/---

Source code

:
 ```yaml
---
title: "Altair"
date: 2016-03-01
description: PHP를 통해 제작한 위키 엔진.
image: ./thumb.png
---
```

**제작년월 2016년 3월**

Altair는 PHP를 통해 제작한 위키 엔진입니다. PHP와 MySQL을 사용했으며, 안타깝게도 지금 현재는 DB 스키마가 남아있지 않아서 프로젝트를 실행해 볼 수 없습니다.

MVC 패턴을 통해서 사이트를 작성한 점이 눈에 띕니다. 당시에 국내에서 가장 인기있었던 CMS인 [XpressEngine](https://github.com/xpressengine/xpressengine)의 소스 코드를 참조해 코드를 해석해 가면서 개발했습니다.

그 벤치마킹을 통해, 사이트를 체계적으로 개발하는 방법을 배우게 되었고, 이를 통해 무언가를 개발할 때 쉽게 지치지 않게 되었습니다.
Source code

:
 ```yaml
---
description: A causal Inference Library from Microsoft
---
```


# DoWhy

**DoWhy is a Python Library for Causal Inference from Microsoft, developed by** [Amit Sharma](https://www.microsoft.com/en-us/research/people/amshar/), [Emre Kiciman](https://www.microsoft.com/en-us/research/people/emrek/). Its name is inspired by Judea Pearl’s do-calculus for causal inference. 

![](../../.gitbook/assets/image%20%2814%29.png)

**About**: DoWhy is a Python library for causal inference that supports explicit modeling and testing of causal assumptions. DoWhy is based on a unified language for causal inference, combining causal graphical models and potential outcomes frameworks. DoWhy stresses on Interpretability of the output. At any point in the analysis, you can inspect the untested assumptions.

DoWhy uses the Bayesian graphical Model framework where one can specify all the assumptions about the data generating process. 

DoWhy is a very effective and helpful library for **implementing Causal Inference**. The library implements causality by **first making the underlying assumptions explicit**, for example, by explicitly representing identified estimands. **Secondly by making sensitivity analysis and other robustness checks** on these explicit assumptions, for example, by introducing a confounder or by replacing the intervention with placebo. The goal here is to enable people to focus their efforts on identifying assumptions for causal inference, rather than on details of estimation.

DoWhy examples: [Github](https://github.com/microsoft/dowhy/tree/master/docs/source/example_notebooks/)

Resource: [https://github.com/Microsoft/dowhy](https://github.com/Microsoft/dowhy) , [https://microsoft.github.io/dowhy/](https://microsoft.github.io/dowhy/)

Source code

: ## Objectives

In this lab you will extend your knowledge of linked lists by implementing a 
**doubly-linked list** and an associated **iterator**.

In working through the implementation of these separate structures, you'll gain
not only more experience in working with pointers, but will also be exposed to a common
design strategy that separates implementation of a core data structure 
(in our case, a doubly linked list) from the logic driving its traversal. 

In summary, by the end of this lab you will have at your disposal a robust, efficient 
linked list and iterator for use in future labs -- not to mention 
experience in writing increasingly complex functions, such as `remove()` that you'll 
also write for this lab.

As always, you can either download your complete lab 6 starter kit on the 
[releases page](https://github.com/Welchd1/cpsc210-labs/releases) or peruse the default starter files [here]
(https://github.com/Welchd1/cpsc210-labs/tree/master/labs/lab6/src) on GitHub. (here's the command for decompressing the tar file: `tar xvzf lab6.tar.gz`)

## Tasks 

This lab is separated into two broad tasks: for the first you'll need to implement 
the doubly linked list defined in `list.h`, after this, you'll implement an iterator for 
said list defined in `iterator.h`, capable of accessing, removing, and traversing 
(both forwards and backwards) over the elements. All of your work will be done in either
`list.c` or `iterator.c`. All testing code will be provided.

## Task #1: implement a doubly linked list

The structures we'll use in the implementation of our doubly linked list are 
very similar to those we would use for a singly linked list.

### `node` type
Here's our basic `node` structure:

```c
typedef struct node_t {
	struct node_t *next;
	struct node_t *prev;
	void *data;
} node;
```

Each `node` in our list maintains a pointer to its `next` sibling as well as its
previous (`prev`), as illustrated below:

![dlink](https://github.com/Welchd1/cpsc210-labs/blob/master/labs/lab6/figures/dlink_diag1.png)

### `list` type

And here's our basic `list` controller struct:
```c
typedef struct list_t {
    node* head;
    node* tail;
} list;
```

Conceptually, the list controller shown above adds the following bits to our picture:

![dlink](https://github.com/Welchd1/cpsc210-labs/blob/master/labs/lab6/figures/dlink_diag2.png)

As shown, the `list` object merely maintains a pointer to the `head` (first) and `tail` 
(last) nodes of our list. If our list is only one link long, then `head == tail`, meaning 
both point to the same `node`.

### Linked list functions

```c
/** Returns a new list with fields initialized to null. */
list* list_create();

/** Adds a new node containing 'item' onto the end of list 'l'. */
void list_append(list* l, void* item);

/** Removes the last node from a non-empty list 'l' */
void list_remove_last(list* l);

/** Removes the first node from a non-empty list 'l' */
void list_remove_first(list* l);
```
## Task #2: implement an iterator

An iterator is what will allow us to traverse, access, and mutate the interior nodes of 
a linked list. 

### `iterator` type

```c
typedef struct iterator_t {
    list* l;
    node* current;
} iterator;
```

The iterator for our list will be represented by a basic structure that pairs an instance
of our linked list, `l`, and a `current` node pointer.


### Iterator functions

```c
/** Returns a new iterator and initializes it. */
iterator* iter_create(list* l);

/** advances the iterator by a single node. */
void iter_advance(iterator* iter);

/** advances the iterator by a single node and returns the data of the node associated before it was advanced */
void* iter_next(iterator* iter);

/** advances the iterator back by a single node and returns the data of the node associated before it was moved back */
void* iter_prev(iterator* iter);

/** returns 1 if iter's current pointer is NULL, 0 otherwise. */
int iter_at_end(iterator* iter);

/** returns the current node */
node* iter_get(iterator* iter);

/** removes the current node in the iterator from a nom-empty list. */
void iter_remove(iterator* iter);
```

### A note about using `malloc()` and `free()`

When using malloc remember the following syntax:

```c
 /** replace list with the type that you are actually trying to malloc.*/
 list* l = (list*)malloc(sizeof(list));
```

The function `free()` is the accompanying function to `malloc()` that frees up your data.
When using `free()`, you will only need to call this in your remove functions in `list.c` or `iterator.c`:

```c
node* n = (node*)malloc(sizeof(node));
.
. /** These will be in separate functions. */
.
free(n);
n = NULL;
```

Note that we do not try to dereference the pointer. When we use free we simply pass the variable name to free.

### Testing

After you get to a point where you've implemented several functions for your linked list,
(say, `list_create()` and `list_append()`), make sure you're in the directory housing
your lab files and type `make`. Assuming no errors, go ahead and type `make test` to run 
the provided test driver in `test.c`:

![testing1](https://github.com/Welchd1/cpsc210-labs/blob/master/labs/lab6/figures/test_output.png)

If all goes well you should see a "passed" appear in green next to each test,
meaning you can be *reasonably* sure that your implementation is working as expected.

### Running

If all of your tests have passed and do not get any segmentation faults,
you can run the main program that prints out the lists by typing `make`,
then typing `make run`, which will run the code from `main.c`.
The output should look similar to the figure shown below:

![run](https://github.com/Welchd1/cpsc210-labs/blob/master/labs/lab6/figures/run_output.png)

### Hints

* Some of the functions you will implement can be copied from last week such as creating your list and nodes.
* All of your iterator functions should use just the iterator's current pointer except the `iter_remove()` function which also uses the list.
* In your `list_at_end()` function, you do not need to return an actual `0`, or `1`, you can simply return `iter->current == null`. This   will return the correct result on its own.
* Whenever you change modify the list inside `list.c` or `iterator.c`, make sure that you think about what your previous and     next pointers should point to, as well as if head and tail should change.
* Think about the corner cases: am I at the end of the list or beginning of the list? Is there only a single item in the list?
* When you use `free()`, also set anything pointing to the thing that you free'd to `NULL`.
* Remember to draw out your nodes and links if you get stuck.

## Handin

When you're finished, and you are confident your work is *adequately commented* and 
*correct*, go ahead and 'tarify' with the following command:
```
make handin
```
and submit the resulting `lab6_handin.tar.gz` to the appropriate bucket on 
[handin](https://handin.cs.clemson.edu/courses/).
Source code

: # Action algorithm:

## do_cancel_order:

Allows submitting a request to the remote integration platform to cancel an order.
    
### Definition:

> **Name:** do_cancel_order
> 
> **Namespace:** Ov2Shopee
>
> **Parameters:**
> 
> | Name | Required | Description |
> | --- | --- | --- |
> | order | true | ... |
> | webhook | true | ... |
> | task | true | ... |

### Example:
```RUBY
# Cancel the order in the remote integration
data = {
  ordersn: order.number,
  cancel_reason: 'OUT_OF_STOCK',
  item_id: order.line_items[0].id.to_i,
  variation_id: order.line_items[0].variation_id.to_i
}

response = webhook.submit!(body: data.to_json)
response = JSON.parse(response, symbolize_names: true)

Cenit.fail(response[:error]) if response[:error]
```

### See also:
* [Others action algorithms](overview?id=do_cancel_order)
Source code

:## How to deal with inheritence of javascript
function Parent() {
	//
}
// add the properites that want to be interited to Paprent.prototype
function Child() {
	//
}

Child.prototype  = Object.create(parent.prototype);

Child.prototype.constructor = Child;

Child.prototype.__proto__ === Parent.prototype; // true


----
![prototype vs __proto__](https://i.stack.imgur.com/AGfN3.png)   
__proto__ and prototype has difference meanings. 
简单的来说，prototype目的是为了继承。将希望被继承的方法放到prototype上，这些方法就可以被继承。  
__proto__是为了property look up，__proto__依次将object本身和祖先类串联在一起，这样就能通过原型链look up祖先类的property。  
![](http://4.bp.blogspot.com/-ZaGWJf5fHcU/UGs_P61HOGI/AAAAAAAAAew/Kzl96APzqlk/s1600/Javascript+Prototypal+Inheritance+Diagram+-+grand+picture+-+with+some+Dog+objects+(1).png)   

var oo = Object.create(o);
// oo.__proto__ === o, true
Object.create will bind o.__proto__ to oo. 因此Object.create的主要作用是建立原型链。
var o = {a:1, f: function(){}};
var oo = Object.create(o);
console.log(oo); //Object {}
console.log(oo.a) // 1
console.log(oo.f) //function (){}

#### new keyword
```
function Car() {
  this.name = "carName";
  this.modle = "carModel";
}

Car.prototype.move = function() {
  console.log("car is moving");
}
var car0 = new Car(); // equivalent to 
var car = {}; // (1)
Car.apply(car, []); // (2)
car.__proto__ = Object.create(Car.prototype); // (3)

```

\---

Task description
Where a line in the records above contains the string "sure", copy that line.

Response to the task
(say, `list_create()` and `list_append()`), make sure you're in the directory housing
meaning you can be *reasonably* sure that your implementation is working as expected.
* Whenever you change modify the list inside `list.c` or `iterator.c`, make sure that you think about what your previous and     next pointers should point to, as well as if head and tail should change.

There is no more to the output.